I definitely have experience here, trust me, smell can be affected by the tiniest of things. First off, what type of bedding do you use? If its Carefresh, get rid of it ASAP. Carefresh is the absolute worst bedding in my opinion. It bothers me because it is so widely used and because of how horrible it is at absorbing and controlling odor, people think its the pets fault when it stinks so badly, and then sometimes end up getting rid of their pet over it. I really recommend Aspen bedding. It is amazing at controlling odor and because it is wood the nice wood smell really helps mask the other odors. Also if you are using fleece, it's not very good at controlling odor either, so if you can, switch to Aspen or something like Yesterday's News Cat Litter (it's recycled paper pellets). Another thing is, if you have anything fabric in your cage that your boys sleep in like hammocks or pouches, that can be a huge contributor to the scent. Just yesterday I was getting really fed up with the sudden strong urine odor from my girls cage, even though I just cleaned it a few days ago, and I realized it was a hat that I have attached to their cage for them to sleep in, it REEKED of urine and was stinking up my whole room. A quick trip to the wash and good as new. So make sure to wash any fabric items in your cage once or even better twice a week. Also any wood in the cage will absorb and trap the urine and if that's the case you'll need to throw any wood out that smells. If after all this it still smells, you can get spray deodorizers specifically for cages that you can safely spray straight onto bedding that will help with odor. Also be sure to wipe down all levels and ramps every day or other day. If you can order it, I really recommend a product called Nil-Drop. I haven't used it myself but it does work, you just put a single drop onto your rats bedding and it seriously helps with odor. You can get it from amazon. I hope this helped! I know how frustrating and gross odor can be. Good luck


Sent from Petguide.com Free App


----------



## zurfaces (Jan 16, 2013)

Every other day or as needed I change out the litter pans. My litter pans have wire over the top so they can't get in the pan so I sprinkle a tsp of baking soda in with the litter to help with toilet odors. I put a rock on top of the litter pan (see thread pee rocks) because for some odd reason they like to pee on rocks. *shrugs* I vacuum up stray raisins as needed because leaving those laying around can start a vicious smelly cycle of pooing everywhere other than the litter pan.
Half way through the week I wipe down all non fleece covered surfaces. The wheel the igloo the little tiles I have in every corner to help prevent fleece shredding. I give all boxes wood and hammocks a whiff and if they're smelly they go in their appropriate containers either the trash can or the laundry hamper. Two days later I replace half the fleece in the cage. My liners consist of three layers. The first layer is fleece beneath that is a microfiber towel and beneath that is baking soda sprinkled about. The next day I replace all the other fleece. This helps prevent all the extra marking from too clean of a cage. If their is any way they can get at the baking soda in the cage then do not use it. They will get those little sniffers going and sniff that baking soda right up and that will not be good. 

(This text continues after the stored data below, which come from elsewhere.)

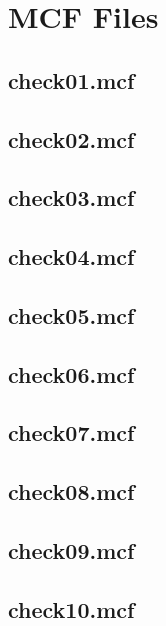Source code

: \section{MCF Files}

\label{sec:mcf}

\subsection{check01.mcf}


\subsection{check02.mcf}


\subsection{check03.mcf}


\subsection{check04.mcf}


\subsection{check05.mcf}


\subsection{check06.mcf}


\subsection{check07.mcf}


\subsection{check08.mcf}


\subsection{check09.mcf}


\subsection{check10.mcf}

Also make sure pee isn't puddling beneath anything. Make sure the carpet and floor around it doesn't stink and keep a container of baking soda near the cage to absorb odor. 

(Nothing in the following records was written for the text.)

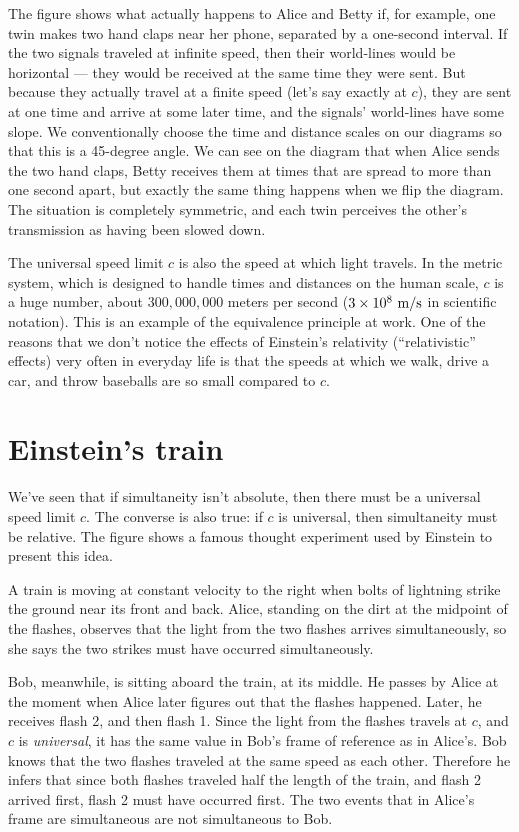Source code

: The figure shows what actually happens to Alice and Betty if, for example, one twin makes two hand claps
near her phone, separated by a one-second interval. If the two signals traveled at infinite speed, then
their world-lines would be horizontal --- they would be received at the same time they were sent. But because
they actually travel at a finite speed (let's say exactly at $c$),
they are sent at one time and arrive at some later time, and
the signals' world-lines have some slope. We conventionally choose the time and distance scales on our diagrams
so that this is a 45-degree angle. We can see on the diagram that when Alice sends the two hand claps, Betty
receives them at times that are spread to more than one second apart, but exactly the same thing happens when
we flip the diagram. The situation is completely symmetric, and each twin perceives the other's transmission as
having been slowed down.

The universal speed limit $c$ is also the speed at which light travels. In the metric system, which is designed to
handle times and distances on the human scale, $c$ is a huge number, about $300,000,000$ meters per second 
($3\times10^8\ \zu{m}/\zu{s}$ in scientific notation). This is an example of the equivalence principle at
work. One of the reasons that we don't notice the effects of Einstein's relativity (``relativistic'' effects)
very often in everyday life is that the speeds at which we walk, drive a car, and throw baseballs are
so small compared to $c$.

\section{Einstein's train}\label{sec:einstein-train}

We've seen that if simultaneity isn't absolute, then there must be a universal speed limit $c$.
The converse is also true: if $c$ is universal, then simultaneity must be relative.
The figure shows a famous thought experiment used by Einstein to present this idea.




A train is moving at constant velocity to the right when bolts of lightning
strike the ground near its front and back. Alice, standing on the dirt at
the midpoint of the flashes, observes that the light from the two flashes
arrives simultaneously, so she says the two strikes must have occurred
simultaneously.

Bob, meanwhile, is sitting aboard the train, at its middle.
He passes by Alice at the moment when Alice later figures out that the
flashes happened. Later, he receives flash 2, and then flash 1. Since the light
from the flashes travels at $c$, and $c$ is \emph{universal}, it has the same
value in Bob's frame of reference as in Alice's. Bob knows that the two flashes
traveled at the same speed as each other. Therefore he infers
that since both flashes traveled half the length of the train, and flash 2 arrived first,
flash 2 must
have occurred first. The two events that in Alice's frame are simultaneous
are not simultaneous to Bob.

Sent from Petguide.com Free App


----------



## Phantom (Apr 4, 2012)

What I do when I clean my cage is I leave a hammock, cardboard box, or blanket in there just slightly whipped down. That way it still smells of them and they wouldn't become so stinky. Lol. Of course the hammock or cardboard ox I leave in there is the first thing they sleep in once the cage is clean. Then come cleaning day a week later I will leave a different hammock or box in the cage that smells of them and wash the other one.


----------



## sugar&spice_ (Jan 31, 2013)

All of these were very helpful! Thank you all so much.


----------



## WinonaGun42 (Feb 2, 2013)

If you use fleece or fabric in the cages, you can put white vinegar in the wash to help cut down on the pee smell that can linger. After a while, I had noticed that my rats were getting a bit stinky and it was actually their washed fabrics that were holding the odor. As soon as I had put it back in the cage, it was smelly a lot sooner than normal. The vinegar cuts the pee smell, that the unscented baby laundry detergent doesn't seem to remove well when washing on cold. (Washing in cold water and drying the fleece on the lowest dryer setting, or air drying, makes the fleece last a lot longer.)

If you have unwashed fleece or fabrics lying around, that can contribute to the smell too. I bought a cheap, smaller, "locking lid" trash can to use as a hamper for the unwashed fabrics. I line mine with a plastic trash bag to help keep it clean.

I'm with the change it gradually thinking as well. While the fleece gets changed about 2-3 times a week, due to my slovenly boy, and my shelves get a wipe down daily, I do tend to rotate out the toys, hammocks and ropes on the days I don't change the fleece. Only taking out a few at a time makes the urge to "re-scent" the clean stuff a lot less. Washing a few plastics every day is easy, compared to a major clean with all the toys/houses/litter pans, every week.


----------